Advantages of direct detection
- Quick methodology, because only one antibody is used.
- Cross-reactivity of secondary antibody is eliminated.
Disadvantages of direct detection
- Immunoreactivity of the primary antibody may be reduced as a result of labeling.
- Labeling of every primary antibody is time-consuming and expensive.
- No flexibility in choice of primary antibody label from one experiment to another.
- Little signal amplification.
The indirect, two-step method uses a labeled secondary antibody for detection (Figure 1). This was first described by Weller and Coons in 1954 and is still a popular method.5 First, a primary antibody is incubated with the antigen. This is followed by incubation with a labeled secondary antibody that recognizes the primary antibody. For ELISA it is important that the antibody enzyme conjugate is of high specific activity. This is achieved when the antibody is affinity-purified and the enzyme conjugation chemistry preserves antibody specificity as well as enzyme activity. All Pierce antibody-enzyme conjugates fulfill these requirements.
Advantages of indirect detection
- A wide variety of labeled secondary antibodies are commercially available.
- Versatility, because many primary antibodies can be made in one species and the same labeled secondary antibody can be used for detection.

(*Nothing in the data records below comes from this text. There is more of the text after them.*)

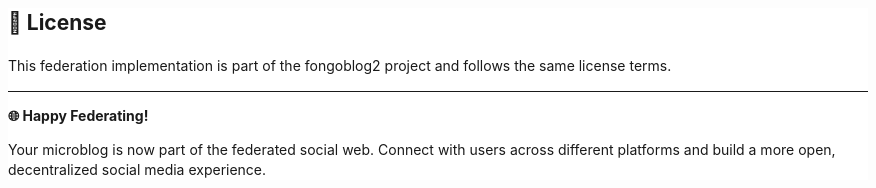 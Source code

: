 ## 📄 License

This federation implementation is part of the fongoblog2 project and follows the same license terms.

---

**🌐 Happy Federating!** 

Your microblog is now part of the federated social web. Connect with users across different platforms and build a more open, decentralized social media experience.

- Immunoreactivity of the primary antibody is not affected by labeling.
- Sensitivity is increased because each primary antibody contains several epitopes that can be bound by the labeled secondary antibody, allowing for signal amplification.

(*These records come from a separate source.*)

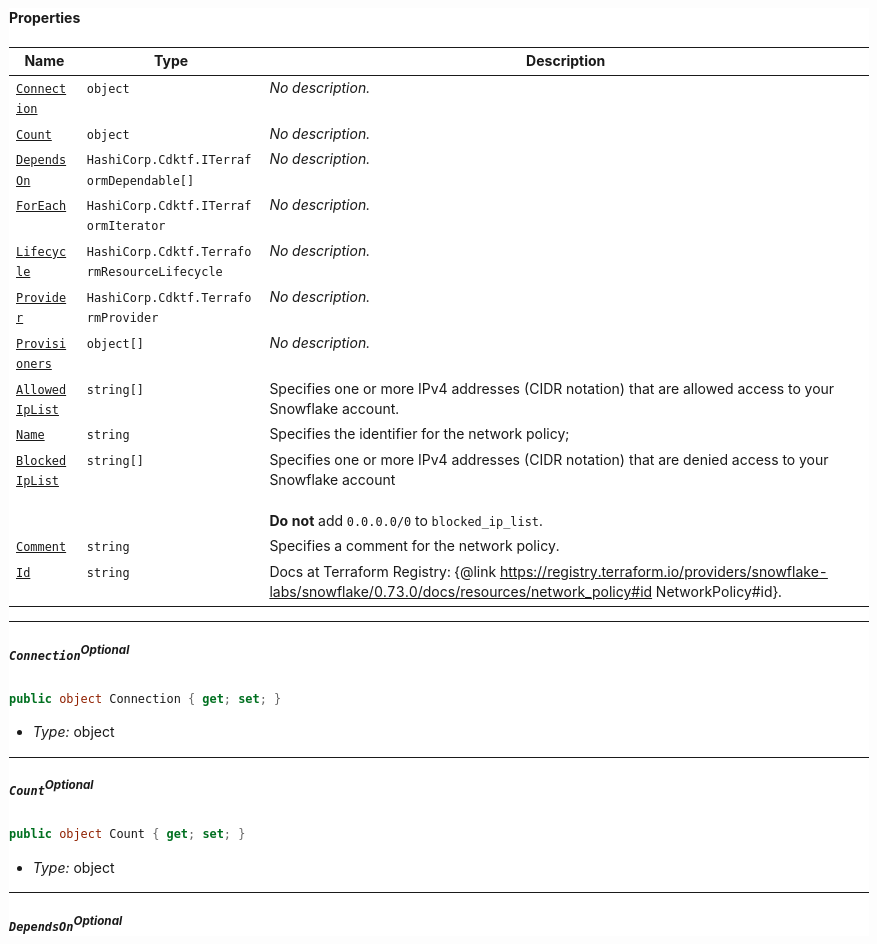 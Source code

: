 #### Properties <a name="Properties" id="Properties"></a>

| **Name** | **Type** | **Description** |
| --- | --- | --- |
| <code><a href="#@cdktf/provider-snowflake.networkPolicy.NetworkPolicyConfig.property.connection">Connection</a></code> | <code>object</code> | *No description.* |
| <code><a href="#@cdktf/provider-snowflake.networkPolicy.NetworkPolicyConfig.property.count">Count</a></code> | <code>object</code> | *No description.* |
| <code><a href="#@cdktf/provider-snowflake.networkPolicy.NetworkPolicyConfig.property.dependsOn">DependsOn</a></code> | <code>HashiCorp.Cdktf.ITerraformDependable[]</code> | *No description.* |
| <code><a href="#@cdktf/provider-snowflake.networkPolicy.NetworkPolicyConfig.property.forEach">ForEach</a></code> | <code>HashiCorp.Cdktf.ITerraformIterator</code> | *No description.* |
| <code><a href="#@cdktf/provider-snowflake.networkPolicy.NetworkPolicyConfig.property.lifecycle">Lifecycle</a></code> | <code>HashiCorp.Cdktf.TerraformResourceLifecycle</code> | *No description.* |
| <code><a href="#@cdktf/provider-snowflake.networkPolicy.NetworkPolicyConfig.property.provider">Provider</a></code> | <code>HashiCorp.Cdktf.TerraformProvider</code> | *No description.* |
| <code><a href="#@cdktf/provider-snowflake.networkPolicy.NetworkPolicyConfig.property.provisioners">Provisioners</a></code> | <code>object[]</code> | *No description.* |
| <code><a href="#@cdktf/provider-snowflake.networkPolicy.NetworkPolicyConfig.property.allowedIpList">AllowedIpList</a></code> | <code>string[]</code> | Specifies one or more IPv4 addresses (CIDR notation) that are allowed access to your Snowflake account. |
| <code><a href="#@cdktf/provider-snowflake.networkPolicy.NetworkPolicyConfig.property.name">Name</a></code> | <code>string</code> | Specifies the identifier for the network policy; |
| <code><a href="#@cdktf/provider-snowflake.networkPolicy.NetworkPolicyConfig.property.blockedIpList">BlockedIpList</a></code> | <code>string[]</code> | Specifies one or more IPv4 addresses (CIDR notation) that are denied access to your Snowflake account<br><br>**Do not** add `0.0.0.0/0` to `blocked_ip_list`. |
| <code><a href="#@cdktf/provider-snowflake.networkPolicy.NetworkPolicyConfig.property.comment">Comment</a></code> | <code>string</code> | Specifies a comment for the network policy. |
| <code><a href="#@cdktf/provider-snowflake.networkPolicy.NetworkPolicyConfig.property.id">Id</a></code> | <code>string</code> | Docs at Terraform Registry: {@link https://registry.terraform.io/providers/snowflake-labs/snowflake/0.73.0/docs/resources/network_policy#id NetworkPolicy#id}. |

---

##### `Connection`<sup>Optional</sup> <a name="Connection" id="@cdktf/provider-snowflake.networkPolicy.NetworkPolicyConfig.property.connection"></a>

```csharp
public object Connection { get; set; }
```

- *Type:* object

---

##### `Count`<sup>Optional</sup> <a name="Count" id="@cdktf/provider-snowflake.networkPolicy.NetworkPolicyConfig.property.count"></a>

```csharp
public object Count { get; set; }
```

- *Type:* object

---

##### `DependsOn`<sup>Optional</sup> <a name="DependsOn" id="@cdktf/provider-snowflake.networkPolicy.NetworkPolicyConfig.property.dependsOn"></a>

- Different visualization markers can be used with the same primary antibody.
Disadvantages of indirect detection
- Cross-reactivity may occur with the secondary antibody, resulting in nonspecific signal.
- An extra incubation step is required in the procedure
Developing an ELISA
Optimizing immunoreagent concentrations and dilutions The goals in developing an ELISA assay are 1) to achieve the best signal:noise ratio for the sensitivity level desired,
2) to have a robust, reproducible assay for the sample being tested and
3) to be able to measure the antigen over a biologically relevant assay range (dynamic range). Therefore, ideal concentrations of each assay reagent must be established empirically. The signal generated by a sample containing analyte, relative to the signal of the same sample without analyte, is the signal:noise ratio. As the signal:noise ratio increases, the assay becomes better at measuring small amounts of antigen.
Dilution ranges for assay reagents can vary widely, depending upon the detection system used. For example, most ELISA protocols based on enzyme-antibody conjugates using a colorimetric substrate recommend a 1:5,000 dilution (from a 1 mg/ml stock concentration) of the conjugate. But this ELISA may work equally well at 1:2,000 or 1:20,000 dilution. To establish the optimal dilutions, a checkerboard titration, also called a two-dimensional serial dilution, is performed. A checkerboard titration is a single experiment in which the concentration of two components is varied in a way that will result in a pattern. This method is used to optimize reagent concentrations
when performing an indirect ELISA that uses a labeled secondary antibody. For example, the primary antibody is serially diluted across the plate, and the enzyme-labeled secondary antibody is serially diluted down the plate. This design permits analysis of different concentrations of the two reagents in each well to obtain the best signal:noise ratio.